Fire and Emergency NZ (FENZ) chief executive Kerry Gregory said his crew were "still coming to terms" with the fact they'd lost two comrades.
"All of Fire and Emergency will feel his loss, and my heart goes out to his family," he said.
A seventh death has been reported by news outlet Stuff, of a man in his 70s in the Hawke's Bay settlement of Waiohiki, just southwest of Napier.
The death is yet to be confirmed by police.
Waiohiki is wedged between two rivers - the Tutaekuri and the Ngaruroro - that burst their banks under huge rainfall on Tuesday, with flooding remaining on Friday.
Napier Airport received more than an average summer's rainfall in 72 hours from Cyclone Gabrielle.
A woman was killed in Putorino on Tuesday when a house collapsed on her, under weight of a landslip.

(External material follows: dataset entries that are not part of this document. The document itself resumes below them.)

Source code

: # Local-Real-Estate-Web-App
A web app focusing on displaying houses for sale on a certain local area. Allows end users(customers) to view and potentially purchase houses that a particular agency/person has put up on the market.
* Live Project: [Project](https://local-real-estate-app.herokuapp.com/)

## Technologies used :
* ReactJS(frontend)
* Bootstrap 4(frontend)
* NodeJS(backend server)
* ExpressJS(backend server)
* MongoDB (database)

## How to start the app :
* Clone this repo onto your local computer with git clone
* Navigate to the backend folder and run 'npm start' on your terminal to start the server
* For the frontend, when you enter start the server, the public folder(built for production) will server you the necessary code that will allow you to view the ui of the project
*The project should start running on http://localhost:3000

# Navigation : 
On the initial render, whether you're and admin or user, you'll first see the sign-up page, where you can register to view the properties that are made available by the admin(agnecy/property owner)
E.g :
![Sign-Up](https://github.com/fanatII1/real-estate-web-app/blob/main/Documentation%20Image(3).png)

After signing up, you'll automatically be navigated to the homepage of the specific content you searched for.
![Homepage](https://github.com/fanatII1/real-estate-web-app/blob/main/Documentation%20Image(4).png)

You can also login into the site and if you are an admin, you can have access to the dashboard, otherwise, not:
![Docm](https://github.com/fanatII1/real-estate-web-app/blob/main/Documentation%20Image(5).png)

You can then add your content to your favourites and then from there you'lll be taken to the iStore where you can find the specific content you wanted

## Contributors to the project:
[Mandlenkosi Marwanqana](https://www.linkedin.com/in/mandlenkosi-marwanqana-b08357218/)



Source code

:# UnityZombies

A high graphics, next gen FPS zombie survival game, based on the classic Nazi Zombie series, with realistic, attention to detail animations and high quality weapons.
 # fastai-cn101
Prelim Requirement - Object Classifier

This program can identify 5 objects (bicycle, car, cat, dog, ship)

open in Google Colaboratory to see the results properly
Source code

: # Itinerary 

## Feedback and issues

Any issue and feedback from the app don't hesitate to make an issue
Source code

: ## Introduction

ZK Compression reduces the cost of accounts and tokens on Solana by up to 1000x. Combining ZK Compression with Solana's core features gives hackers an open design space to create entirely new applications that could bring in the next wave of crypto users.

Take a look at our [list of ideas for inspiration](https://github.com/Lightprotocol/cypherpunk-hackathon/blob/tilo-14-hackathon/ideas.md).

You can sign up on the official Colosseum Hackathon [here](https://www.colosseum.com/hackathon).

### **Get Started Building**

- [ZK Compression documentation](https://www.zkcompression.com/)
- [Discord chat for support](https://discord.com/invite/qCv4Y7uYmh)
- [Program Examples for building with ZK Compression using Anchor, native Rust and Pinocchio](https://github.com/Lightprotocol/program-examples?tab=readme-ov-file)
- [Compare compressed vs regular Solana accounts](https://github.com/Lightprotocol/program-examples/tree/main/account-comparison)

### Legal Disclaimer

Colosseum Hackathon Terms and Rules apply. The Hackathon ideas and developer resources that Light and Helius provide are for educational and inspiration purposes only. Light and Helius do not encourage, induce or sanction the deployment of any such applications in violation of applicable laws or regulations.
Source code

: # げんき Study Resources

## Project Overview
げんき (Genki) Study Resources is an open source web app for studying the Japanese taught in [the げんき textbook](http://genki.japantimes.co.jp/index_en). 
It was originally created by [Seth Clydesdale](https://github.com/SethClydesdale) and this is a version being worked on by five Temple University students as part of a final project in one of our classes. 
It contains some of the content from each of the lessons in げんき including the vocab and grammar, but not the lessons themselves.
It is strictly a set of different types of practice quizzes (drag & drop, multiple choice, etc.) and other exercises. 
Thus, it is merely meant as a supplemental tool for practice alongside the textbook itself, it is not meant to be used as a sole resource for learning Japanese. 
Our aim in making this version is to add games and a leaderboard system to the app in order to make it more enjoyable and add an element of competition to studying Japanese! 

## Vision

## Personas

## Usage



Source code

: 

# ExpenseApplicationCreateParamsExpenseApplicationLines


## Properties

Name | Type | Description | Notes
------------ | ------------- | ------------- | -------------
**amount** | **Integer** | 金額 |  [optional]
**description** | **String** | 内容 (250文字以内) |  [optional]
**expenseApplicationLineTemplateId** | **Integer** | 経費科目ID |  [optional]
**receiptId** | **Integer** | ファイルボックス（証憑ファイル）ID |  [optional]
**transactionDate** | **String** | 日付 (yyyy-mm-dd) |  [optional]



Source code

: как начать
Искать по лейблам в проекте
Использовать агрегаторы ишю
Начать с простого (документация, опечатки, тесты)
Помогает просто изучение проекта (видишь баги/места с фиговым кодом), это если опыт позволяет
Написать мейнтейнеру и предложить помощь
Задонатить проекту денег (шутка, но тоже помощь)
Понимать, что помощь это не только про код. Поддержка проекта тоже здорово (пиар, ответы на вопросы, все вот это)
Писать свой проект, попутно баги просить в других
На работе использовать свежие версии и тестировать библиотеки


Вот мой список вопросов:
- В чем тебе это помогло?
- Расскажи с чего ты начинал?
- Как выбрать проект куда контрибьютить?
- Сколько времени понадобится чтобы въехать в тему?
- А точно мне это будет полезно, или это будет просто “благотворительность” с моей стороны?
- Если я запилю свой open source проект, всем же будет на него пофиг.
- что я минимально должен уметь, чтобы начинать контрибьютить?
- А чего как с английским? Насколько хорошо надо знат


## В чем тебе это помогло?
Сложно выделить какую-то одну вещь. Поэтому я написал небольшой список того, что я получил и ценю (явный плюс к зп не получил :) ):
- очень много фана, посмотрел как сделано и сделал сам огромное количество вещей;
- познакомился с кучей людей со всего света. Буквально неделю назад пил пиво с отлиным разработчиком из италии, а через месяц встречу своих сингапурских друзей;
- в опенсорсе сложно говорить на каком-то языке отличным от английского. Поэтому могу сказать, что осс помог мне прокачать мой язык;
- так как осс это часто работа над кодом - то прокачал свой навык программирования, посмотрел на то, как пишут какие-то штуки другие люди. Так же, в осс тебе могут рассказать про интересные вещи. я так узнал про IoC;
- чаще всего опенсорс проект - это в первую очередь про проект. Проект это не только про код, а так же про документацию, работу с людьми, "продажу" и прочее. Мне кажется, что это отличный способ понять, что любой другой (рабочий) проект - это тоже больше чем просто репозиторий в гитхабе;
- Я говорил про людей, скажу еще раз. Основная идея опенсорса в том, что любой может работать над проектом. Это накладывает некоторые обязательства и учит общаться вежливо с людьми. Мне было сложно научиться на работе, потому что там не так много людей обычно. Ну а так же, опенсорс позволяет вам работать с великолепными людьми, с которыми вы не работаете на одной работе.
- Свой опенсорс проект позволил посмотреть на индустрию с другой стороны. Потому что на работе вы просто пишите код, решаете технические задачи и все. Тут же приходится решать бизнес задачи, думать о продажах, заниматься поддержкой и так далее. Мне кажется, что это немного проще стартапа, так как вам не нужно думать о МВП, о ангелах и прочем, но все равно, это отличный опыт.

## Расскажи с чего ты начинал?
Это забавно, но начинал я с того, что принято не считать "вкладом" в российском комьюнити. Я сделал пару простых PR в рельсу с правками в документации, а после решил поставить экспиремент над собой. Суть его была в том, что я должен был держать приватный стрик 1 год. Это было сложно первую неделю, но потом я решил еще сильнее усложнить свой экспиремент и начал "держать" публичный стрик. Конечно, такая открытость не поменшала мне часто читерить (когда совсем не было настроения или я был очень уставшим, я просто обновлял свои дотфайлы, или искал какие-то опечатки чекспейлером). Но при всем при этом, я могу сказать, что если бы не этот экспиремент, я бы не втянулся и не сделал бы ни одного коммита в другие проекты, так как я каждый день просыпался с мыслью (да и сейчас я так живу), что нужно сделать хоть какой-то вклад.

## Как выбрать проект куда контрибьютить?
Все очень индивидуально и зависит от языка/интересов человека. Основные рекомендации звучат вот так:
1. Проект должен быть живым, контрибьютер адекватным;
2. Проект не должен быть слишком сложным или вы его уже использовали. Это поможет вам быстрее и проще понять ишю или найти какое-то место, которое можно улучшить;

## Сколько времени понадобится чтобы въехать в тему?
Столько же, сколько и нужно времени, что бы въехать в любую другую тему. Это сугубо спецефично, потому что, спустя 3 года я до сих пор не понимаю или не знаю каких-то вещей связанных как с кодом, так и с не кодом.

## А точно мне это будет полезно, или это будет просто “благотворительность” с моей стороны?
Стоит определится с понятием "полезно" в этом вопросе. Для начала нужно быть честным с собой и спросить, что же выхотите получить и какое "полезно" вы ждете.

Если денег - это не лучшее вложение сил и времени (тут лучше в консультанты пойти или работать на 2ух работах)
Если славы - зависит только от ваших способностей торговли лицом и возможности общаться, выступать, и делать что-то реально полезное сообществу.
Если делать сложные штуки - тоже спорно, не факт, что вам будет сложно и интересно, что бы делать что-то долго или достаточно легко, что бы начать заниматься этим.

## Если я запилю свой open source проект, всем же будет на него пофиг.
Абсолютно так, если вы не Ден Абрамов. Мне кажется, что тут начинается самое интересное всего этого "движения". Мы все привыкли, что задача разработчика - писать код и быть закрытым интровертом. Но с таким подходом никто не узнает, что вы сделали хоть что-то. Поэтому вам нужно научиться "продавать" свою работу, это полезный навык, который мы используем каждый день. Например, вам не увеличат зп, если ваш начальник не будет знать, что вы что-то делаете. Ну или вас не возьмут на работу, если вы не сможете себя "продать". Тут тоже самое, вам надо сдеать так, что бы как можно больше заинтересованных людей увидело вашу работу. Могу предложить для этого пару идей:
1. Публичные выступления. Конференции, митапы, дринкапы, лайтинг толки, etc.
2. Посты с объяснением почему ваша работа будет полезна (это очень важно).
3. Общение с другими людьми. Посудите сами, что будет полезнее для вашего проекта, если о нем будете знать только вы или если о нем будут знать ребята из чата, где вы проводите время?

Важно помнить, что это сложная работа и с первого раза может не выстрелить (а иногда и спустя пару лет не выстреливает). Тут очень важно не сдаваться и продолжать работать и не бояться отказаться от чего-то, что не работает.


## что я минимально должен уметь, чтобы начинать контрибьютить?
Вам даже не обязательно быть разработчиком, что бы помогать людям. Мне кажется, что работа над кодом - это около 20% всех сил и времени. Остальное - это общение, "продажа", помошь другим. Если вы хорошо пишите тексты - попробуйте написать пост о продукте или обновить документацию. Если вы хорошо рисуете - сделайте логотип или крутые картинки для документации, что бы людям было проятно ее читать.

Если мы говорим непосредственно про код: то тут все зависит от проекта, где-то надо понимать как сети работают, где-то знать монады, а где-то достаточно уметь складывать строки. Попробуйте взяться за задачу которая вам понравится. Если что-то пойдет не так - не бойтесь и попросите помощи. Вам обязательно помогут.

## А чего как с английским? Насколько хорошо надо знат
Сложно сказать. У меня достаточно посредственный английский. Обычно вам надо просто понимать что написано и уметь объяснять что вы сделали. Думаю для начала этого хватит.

Hawke's Bay civil defence controller Iain Maxwell said aerial surveillance had revealed communities still cut off from main centres due to flooding or busted roads.
"There's dozens of them," he told Radio NZ.
"We've had aircraft leaning into a couple of locations to areas we knew people had made contact ... to assess needs and get a feel for what we're going to prepare for."
Mr Cooper says search and rescue teams are prioritising the Esk Valley, north of Napier, and Awatoto, to the city's south.
"We're looking to make sure we've searched every property we can over the next few days," he told Radio NZ.
"A lot of properties are completely filled with silt."
Mr Cooper said the team rescued around 40 stranded people on Thursday.